The United Nations has begun to use biometric technology to better obtain and manage data on refugees, according to a SciDev.Net article by Aamna Mohdin. The UNHCR (United Nations High Commissioner for Refugees) is using iris scans, photographs, and fingerprints to collect this data.
Traditionally, the agency has relied on surveys and estimates from NGOs and governments to guess at refugee numbers, but it’s a massive task: the agency believes that in the first half of 2014, 5.5 million individuals were displaced by conflict. But early in that year, the UNHCR started collecting biometric data at the Dzaleka refugee camp in Malawi, believing it to be a more reliable means of identifying individuals who often don’t have their own identification documents.
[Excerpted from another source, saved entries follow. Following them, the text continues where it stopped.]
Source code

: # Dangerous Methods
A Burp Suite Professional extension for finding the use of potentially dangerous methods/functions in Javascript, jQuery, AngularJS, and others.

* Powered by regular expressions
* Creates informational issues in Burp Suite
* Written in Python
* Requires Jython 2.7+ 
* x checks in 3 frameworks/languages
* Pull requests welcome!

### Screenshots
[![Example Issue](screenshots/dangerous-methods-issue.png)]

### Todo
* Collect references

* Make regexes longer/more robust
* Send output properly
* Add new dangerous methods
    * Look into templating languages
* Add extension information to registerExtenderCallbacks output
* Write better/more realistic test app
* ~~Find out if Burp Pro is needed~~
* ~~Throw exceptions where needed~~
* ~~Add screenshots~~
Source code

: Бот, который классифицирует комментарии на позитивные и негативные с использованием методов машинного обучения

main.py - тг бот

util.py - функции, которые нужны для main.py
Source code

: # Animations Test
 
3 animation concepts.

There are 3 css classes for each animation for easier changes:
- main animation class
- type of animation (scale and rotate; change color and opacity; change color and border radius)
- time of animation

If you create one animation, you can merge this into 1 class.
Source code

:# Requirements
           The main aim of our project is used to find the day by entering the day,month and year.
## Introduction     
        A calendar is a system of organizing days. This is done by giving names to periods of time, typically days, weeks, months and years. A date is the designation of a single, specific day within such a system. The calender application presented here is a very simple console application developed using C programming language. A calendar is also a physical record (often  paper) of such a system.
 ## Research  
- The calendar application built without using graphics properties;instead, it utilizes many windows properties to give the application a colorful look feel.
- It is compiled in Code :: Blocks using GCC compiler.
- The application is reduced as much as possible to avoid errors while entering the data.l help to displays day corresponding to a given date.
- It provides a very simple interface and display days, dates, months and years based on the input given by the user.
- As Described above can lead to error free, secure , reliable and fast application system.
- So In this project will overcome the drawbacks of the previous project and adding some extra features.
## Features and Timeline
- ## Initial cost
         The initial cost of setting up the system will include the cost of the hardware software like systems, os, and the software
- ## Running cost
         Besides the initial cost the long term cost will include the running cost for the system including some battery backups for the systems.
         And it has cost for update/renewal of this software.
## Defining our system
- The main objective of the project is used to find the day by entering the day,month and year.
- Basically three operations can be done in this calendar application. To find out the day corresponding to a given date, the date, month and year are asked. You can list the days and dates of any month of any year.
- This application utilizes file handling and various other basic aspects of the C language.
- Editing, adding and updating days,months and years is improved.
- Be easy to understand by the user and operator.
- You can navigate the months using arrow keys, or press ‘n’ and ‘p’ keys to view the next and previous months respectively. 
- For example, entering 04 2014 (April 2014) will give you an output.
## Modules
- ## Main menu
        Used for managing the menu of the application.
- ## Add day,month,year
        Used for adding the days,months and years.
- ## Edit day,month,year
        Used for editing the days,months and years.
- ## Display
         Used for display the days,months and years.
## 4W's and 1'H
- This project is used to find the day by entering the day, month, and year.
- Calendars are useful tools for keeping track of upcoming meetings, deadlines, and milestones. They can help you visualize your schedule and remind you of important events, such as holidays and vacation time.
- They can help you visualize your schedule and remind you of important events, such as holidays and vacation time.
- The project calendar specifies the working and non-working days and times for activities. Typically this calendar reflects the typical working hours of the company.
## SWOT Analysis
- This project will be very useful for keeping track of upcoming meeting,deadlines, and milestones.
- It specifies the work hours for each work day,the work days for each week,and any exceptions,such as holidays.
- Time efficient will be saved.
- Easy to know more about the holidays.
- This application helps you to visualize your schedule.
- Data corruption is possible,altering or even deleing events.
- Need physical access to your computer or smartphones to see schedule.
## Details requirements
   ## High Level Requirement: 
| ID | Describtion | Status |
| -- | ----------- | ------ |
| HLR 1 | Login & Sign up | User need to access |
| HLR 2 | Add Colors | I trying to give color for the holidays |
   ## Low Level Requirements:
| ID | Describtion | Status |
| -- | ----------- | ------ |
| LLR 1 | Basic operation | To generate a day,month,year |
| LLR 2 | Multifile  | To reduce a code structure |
While such methods can’t be used as effectively outside of refugee camps, they do provide a valuable contribution to the overall effort, and their data will perhaps be more reliable than that collected elsewhere. Indeed, governments around the world are starting to employ biometric identification methods for their own citizens, and while such measures may appear to be used for more nefarious ends under some regimes, in countries like India, where a national biometric registry is linked to identity cards, they are helping to make government more accessible for all citizens. In the hands of the UN’s refugee agency, the tools will almost certainly be used for good, helping the agency to more effectively do its vital work.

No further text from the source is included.